5. Aux termes de l'article 8 de la Convention européenne de sauvegarde des droits de l'homme et des libertés fondamentales : " 1. Toute personne a droit au respect de sa vie privée et familiale ()" .

6. En soutenant qu'il vit en France depuis 2017, qu'il y a effectué ses études, qu'il y est intégré par le travail, M. A, qui justifie d'une activité d'agent gilet rouge en octobre 2018 puis entre Janvier 2019 et juin 2020, et quelques mois en 2021, ne justifie ni même n'allègue aucune autre forme d'insertion au sein de la société française, les bulletins de paie dont il se prévaut ne démontrant qu'une activité temporaire, sur de courtes périodes, renouvelées régulièrement, alors qu'il n'est arrivé en France qu'en 2017 soit quatre années à la date de la décision attaquée, qu'il a vécu dans son pays d'origine jusqu'à l'âge de vingt-deux ans, et où il n'établit pas être dépourvu d'attaches familiales. Dans ces conditions il n'établit pas que le préfet de la Seine-Saint-Denis aurait méconnu les stipulations précitées. Pour les mêmes motifs il ne ressort pas de la décision attaquée que le préfet aurait commis une erreur manifeste d'appréciation des conséquences de sa décision sur sa situation personnelle.

7. Il résulte de ce qui précède que les conclusions à fin d'annulation de la décision du 17 juin 2021 portant refus de titre de séjour doivent être rejetées.

En ce qui concerne la décision portant obligation de quitter le territoire français :

8. La décision portant refus de délivrance d'un titre de séjour n'étant pas illégale, le moyen tiré, par voie d'exception, de l'illégalité de cette décision doit être écarté.

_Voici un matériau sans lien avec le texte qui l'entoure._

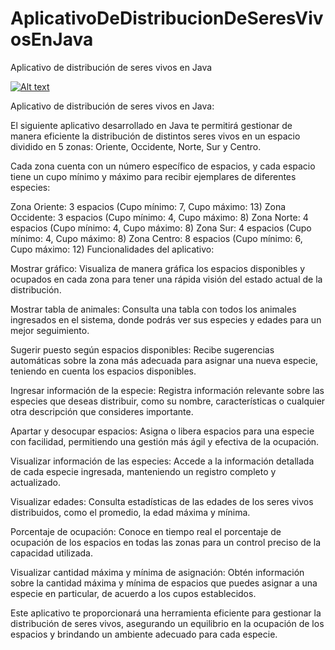 # AplicativoDeDistribucionDeSeresVivosEnJava
Aplicativo de distribución de seres vivos en Java

[![Alt text](https://img.youtube.com/vi/jgh4p1Pz1ws/0.jpg)](https://www.youtube.com/watch?v=jgh4p1Pz1ws)

Aplicativo de distribución de seres vivos en Java:

El siguiente aplicativo desarrollado en Java te permitirá gestionar de manera eficiente la distribución de distintos seres vivos en un espacio dividido en 5 zonas: Oriente, Occidente, Norte, Sur y Centro.

Cada zona cuenta con un número específico de espacios, y cada espacio tiene un cupo mínimo y máximo para recibir ejemplares de diferentes especies:

Zona Oriente: 3 espacios (Cupo mínimo: 7, Cupo máximo: 13)
Zona Occidente: 3 espacios (Cupo mínimo: 4, Cupo máximo: 8)
Zona Norte: 4 espacios (Cupo mínimo: 4, Cupo máximo: 8)
Zona Sur: 4 espacios (Cupo mínimo: 4, Cupo máximo: 8)
Zona Centro: 8 espacios (Cupo mínimo: 6, Cupo máximo: 12)
Funcionalidades del aplicativo:

Mostrar gráfico: Visualiza de manera gráfica los espacios disponibles y ocupados en cada zona para tener una rápida visión del estado actual de la distribución.

Mostrar tabla de animales: Consulta una tabla con todos los animales ingresados en el sistema, donde podrás ver sus especies y edades para un mejor seguimiento.

Sugerir puesto según espacios disponibles: Recibe sugerencias automáticas sobre la zona más adecuada para asignar una nueva especie, teniendo en cuenta los espacios disponibles.

Ingresar información de la especie: Registra información relevante sobre las especies que deseas distribuir, como su nombre, características o cualquier otra descripción que consideres importante.

Apartar y desocupar espacios: Asigna o libera espacios para una especie con facilidad, permitiendo una gestión más ágil y efectiva de la ocupación.

Visualizar información de las especies: Accede a la información detallada de cada especie ingresada, manteniendo un registro completo y actualizado.

Visualizar edades: Consulta estadísticas de las edades de los seres vivos distribuidos, como el promedio, la edad máxima y mínima.

Porcentaje de ocupación: Conoce en tiempo real el porcentaje de ocupación de los espacios en todas las zonas para un control preciso de la capacidad utilizada.

Visualizar cantidad máxima y mínima de asignación: Obtén información sobre la cantidad máxima y mínima de espacios que puedes asignar a una especie en particular, de acuerdo a los cupos establecidos.

Este aplicativo te proporcionará una herramienta eficiente para gestionar la distribución de seres vivos, asegurando un equilibrio en la ocupación de los espacios y brindando un ambiente adecuado para cada especie.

9. Il résulte de tout ce qui précède que M. A n'est pas fondé à demander l'annulation de l'arrêté du 17 juin 2021, par lequel le préfet de la Seine-Saint-Denis lui a refusé la délivrance d'un titre de séjour, avec obligation de quitter le territoire français et fixation du pays de destination. Par voie de conséquence, les conclusions aux fins d'injonction et celles présentées sur le fondement des dispositions de l'article L. 761-1 du code de justice administrative doivent également être rejetées.

D E C I D E :

Article 1er : La requête de M. A est rejetée.

Article 2 : Le présent jugement sera notifié à M. B A et au préfet de la Seine-Saint-Denis.

Délibéré après l'audience du 5 septembre 2022, à laquelle siégeaient :

M. Charret, président,

M. Marchand, premier conseiller,

M. Thébault, conseiller,

Rendu public par mise au disposition au greffe le 19 septembre 2022.

Le rapporteur,

Signé

P. THEBAULT

Le président,

Signé

J. CHARRET

La greffière,

Signé

I. SERVEAUX

La République mande et ordonne au préfet de Seine-Saint-Denis en ce qui le concerne ou à tous commissaires de justice à ce requis en ce qui concerne les voies de droit commun contre les parties privées, de pourvoir à l'exécution de la présente décision.